§ **Work task**
Look through the records below for the line with "- Compare with". Return that line and each one after it up to and including the line with "- Have click around for 3-5 minutes", exactly.

(Excerpts from a dataset)
......

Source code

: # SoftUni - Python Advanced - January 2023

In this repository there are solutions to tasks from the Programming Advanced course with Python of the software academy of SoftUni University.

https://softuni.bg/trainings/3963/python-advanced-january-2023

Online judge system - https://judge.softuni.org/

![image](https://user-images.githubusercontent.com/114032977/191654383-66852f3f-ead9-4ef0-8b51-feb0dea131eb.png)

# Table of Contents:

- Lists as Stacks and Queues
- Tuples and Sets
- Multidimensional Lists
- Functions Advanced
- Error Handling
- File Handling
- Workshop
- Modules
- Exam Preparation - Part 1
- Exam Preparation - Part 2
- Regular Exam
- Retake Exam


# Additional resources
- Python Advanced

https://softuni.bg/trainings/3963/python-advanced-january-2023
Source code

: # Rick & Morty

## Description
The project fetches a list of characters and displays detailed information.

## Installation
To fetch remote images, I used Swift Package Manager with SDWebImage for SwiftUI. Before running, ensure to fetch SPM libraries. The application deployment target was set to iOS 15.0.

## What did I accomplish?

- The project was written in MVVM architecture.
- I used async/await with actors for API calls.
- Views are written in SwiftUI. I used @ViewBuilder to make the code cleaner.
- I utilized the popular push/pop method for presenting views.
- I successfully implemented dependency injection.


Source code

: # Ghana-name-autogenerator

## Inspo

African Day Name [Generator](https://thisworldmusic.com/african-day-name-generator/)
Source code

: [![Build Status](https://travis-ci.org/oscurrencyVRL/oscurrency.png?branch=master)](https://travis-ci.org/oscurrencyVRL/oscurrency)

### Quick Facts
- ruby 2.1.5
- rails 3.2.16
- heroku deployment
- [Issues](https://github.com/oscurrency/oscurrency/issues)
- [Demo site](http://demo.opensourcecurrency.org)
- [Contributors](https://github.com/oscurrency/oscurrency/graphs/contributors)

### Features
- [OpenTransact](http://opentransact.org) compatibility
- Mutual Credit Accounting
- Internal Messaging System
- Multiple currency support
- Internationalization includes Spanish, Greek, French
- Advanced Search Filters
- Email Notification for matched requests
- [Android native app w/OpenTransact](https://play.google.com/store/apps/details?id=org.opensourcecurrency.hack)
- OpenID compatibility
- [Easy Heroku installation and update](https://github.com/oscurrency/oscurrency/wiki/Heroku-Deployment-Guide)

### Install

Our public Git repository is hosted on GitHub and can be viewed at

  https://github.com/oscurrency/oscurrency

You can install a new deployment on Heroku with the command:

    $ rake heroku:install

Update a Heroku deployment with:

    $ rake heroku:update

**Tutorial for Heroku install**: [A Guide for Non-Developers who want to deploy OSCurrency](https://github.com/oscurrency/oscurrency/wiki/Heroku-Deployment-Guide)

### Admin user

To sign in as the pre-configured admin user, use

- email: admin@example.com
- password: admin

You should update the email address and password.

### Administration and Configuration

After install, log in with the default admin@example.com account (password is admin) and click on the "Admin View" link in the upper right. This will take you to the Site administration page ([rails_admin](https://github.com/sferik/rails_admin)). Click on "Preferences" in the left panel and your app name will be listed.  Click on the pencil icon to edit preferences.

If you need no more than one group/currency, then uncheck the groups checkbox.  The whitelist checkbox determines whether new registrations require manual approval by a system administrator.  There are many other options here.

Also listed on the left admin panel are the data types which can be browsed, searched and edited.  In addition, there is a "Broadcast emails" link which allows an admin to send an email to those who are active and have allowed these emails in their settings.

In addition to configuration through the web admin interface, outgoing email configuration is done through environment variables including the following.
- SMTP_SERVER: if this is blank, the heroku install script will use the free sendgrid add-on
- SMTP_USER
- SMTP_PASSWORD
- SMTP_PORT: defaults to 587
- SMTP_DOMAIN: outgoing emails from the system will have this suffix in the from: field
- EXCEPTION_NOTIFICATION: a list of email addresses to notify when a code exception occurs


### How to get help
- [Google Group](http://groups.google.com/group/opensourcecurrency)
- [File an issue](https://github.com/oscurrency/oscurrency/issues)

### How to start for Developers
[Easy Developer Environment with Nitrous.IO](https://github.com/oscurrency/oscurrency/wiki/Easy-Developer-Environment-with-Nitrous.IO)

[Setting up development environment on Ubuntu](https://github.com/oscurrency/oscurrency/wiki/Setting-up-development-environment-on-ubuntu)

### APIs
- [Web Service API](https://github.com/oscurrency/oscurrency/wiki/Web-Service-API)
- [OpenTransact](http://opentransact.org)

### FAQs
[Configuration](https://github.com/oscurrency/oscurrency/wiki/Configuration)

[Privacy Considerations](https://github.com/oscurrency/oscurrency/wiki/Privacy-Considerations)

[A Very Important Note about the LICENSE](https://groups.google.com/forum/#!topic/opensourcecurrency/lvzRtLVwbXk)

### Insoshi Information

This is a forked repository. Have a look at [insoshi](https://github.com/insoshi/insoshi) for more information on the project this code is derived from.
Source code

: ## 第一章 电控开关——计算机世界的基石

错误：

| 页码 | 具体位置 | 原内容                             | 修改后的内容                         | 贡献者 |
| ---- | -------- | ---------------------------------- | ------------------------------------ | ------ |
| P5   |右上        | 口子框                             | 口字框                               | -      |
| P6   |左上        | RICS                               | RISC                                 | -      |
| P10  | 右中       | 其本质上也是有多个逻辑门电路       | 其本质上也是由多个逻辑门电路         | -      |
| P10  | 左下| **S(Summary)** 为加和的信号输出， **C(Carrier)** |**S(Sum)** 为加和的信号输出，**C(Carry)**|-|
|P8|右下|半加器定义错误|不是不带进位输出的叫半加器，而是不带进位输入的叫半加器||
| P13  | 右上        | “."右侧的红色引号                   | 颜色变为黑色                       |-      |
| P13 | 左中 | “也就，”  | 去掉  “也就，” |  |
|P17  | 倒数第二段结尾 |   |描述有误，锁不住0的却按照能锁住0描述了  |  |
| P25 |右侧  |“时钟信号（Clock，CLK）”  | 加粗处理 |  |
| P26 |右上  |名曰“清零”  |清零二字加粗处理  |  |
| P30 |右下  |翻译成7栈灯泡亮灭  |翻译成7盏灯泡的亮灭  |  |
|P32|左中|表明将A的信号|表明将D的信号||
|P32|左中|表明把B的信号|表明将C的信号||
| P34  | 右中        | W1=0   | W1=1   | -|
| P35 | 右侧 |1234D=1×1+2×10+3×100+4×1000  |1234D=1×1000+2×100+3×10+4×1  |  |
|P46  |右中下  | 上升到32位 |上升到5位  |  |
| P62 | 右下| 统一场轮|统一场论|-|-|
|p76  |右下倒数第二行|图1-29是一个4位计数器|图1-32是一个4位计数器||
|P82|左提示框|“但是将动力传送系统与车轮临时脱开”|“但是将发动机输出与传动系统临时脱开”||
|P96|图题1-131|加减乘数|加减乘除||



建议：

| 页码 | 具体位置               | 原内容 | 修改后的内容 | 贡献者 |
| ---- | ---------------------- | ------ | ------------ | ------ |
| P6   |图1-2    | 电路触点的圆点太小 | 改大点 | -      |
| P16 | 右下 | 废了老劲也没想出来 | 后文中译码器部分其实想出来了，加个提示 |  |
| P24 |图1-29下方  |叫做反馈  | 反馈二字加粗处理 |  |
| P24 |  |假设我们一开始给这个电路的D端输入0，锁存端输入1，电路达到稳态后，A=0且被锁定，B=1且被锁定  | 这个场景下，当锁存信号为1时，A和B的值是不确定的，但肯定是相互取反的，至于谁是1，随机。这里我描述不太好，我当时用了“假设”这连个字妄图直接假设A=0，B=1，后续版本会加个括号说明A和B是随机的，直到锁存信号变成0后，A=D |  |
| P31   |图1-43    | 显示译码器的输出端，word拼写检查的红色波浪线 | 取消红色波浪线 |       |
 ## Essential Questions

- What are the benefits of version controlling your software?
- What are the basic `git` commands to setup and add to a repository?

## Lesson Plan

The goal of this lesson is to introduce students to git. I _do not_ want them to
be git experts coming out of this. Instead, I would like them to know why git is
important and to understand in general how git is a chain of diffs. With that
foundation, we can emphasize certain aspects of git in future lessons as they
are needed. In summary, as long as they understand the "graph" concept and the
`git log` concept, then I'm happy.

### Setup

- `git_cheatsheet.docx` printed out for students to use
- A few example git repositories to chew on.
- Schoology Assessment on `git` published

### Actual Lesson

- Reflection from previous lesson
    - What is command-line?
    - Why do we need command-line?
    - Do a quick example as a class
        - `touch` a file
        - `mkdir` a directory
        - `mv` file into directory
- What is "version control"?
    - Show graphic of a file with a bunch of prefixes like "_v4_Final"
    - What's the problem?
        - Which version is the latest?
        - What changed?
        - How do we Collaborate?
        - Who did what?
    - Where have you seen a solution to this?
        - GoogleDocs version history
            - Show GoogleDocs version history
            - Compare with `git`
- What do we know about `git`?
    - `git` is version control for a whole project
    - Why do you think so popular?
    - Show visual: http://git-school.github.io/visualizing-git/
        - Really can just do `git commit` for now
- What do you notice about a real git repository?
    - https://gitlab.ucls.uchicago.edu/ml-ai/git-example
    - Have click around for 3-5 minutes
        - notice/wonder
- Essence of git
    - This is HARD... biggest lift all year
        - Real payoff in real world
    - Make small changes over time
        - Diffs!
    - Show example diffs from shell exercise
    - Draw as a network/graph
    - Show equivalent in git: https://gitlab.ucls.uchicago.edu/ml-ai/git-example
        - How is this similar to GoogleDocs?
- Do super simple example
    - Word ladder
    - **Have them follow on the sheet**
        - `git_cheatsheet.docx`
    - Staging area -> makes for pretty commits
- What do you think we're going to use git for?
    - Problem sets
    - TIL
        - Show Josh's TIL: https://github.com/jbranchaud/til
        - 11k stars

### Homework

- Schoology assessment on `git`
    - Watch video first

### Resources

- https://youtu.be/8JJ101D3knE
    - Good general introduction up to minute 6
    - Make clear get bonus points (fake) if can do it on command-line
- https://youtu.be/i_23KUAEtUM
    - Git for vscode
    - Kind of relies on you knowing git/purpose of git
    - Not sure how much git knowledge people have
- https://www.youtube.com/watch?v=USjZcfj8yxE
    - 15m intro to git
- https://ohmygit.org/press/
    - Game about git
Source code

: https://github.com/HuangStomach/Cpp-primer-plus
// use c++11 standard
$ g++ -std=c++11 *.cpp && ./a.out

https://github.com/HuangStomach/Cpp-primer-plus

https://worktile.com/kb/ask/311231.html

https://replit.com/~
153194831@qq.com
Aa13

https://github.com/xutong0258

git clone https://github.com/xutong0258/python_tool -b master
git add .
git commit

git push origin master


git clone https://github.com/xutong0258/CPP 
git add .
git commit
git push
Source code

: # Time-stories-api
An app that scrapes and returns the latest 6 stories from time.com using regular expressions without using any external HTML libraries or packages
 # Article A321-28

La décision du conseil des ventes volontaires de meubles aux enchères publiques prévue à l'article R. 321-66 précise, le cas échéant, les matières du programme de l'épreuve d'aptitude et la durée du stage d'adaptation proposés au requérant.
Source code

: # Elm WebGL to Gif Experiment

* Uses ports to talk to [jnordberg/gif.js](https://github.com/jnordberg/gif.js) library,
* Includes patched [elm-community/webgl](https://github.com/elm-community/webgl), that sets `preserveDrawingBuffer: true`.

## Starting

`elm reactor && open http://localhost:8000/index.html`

......

§ **Written solution**
            - Compare with `git`
- What do we know about `git`?
    - `git` is version control for a whole project
    - Why do you think so popular?
    - Show visual: http://git-school.github.io/visualizing-git/
        - Really can just do `git commit` for now
- What do you notice about a real git repository?
    - https://gitlab.ucls.uchicago.edu/ml-ai/git-example
    - Have click around for 3-5 minutes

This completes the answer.